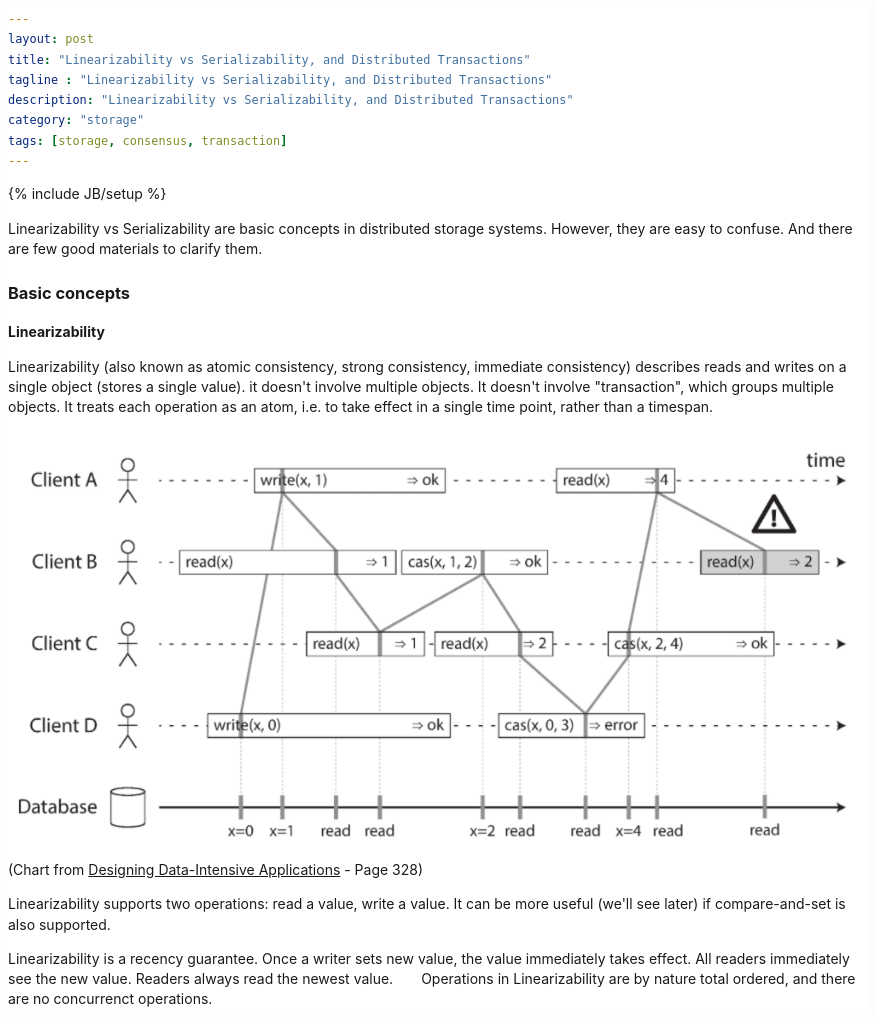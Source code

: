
 ```yaml
---
layout: post
title: "Linearizability vs Serializability, and Distributed Transactions"
tagline : "Linearizability vs Serializability, and Distributed Transactions"
description: "Linearizability vs Serializability, and Distributed Transactions"
category: "storage"
tags: [storage, consensus, transaction]
---
```

{% include JB/setup %}

Linearizability vs Serializability are basic concepts in distributed storage systems. However, they are easy to confuse. And there are few good materials to clarify them.

### Basic concepts

__Linearizability__

Linearizability (also known as atomic consistency, strong consistency, immediate consistency) describes reads and writes on a single object (stores a single value). it doesn't involve multiple objects. It doesn't involve "transaction", which groups multiple objects. It treats each operation as an atom, i.e. to take effect in a single time point, rather than a timespan.

![An example of Linearizability violated](/images/ddia-linearizability.png "An example of Linearizability violated")
(Chart from [Designing Data-Intensive Applications](https://www.oreilly.com/library/view/designing-data-intensive-applications/9781491903063/) - Page 328)

Linearizability supports two operations: read a value, write a value. It can be more useful (we'll see later) if compare-and-set is also supported.

Linearizability is a recency guarantee. Once a writer sets new value, the value immediately takes effect. All readers immediately see the new value. Readers always read the newest value.  Operations in Linearizability are by nature total ordered, and there are no concurrenct operations.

□ □ □ □ □ □ □

**TASK OBJECTIVE**
When you repeat the lines above, keep them exact and leave out each image they contain.

**FINAL ANSWER**
Source code

:
 ```yaml
---
layout: post
title: "Linearizability vs Serializability, and Distributed Transactions"
tagline : "Linearizability vs Serializability, and Distributed Transactions"
description: "Linearizability vs Serializability, and Distributed Transactions"
category: "storage"
tags: [storage, consensus, transaction]
---
```

{% include JB/setup %}

Linearizability vs Serializability are basic concepts in distributed storage systems. However, they are easy to confuse. And there are few good materials to clarify them.

### Basic concepts

__Linearizability__

Linearizability (also known as atomic consistency, strong consistency, immediate consistency) describes reads and writes on a single object (stores a single value). it doesn't involve multiple objects. It doesn't involve "transaction", which groups multiple objects. It treats each operation as an atom, i.e. to take effect in a single time point, rather than a timespan.

![An example of Linearizability violated](/images/ddia-linearizability.png "An example of Linearizability violated")
(Chart from [Designing Data-Intensive Applications](https://www.oreilly.com/library/view/designing-data-intensive-applications/9781491903063/) - Page 328)

Linearizability supports two operations: read a value, write a value. It can be more useful (we'll see later) if compare-and-set is also supported.

Linearizability is a recency guarantee. Once a writer sets new value, the value immediately takes effect. All readers immediately see the new value. Readers always read the newest value.  Operations in Linearizability are by nature total ordered, and there are no concurrenct operations.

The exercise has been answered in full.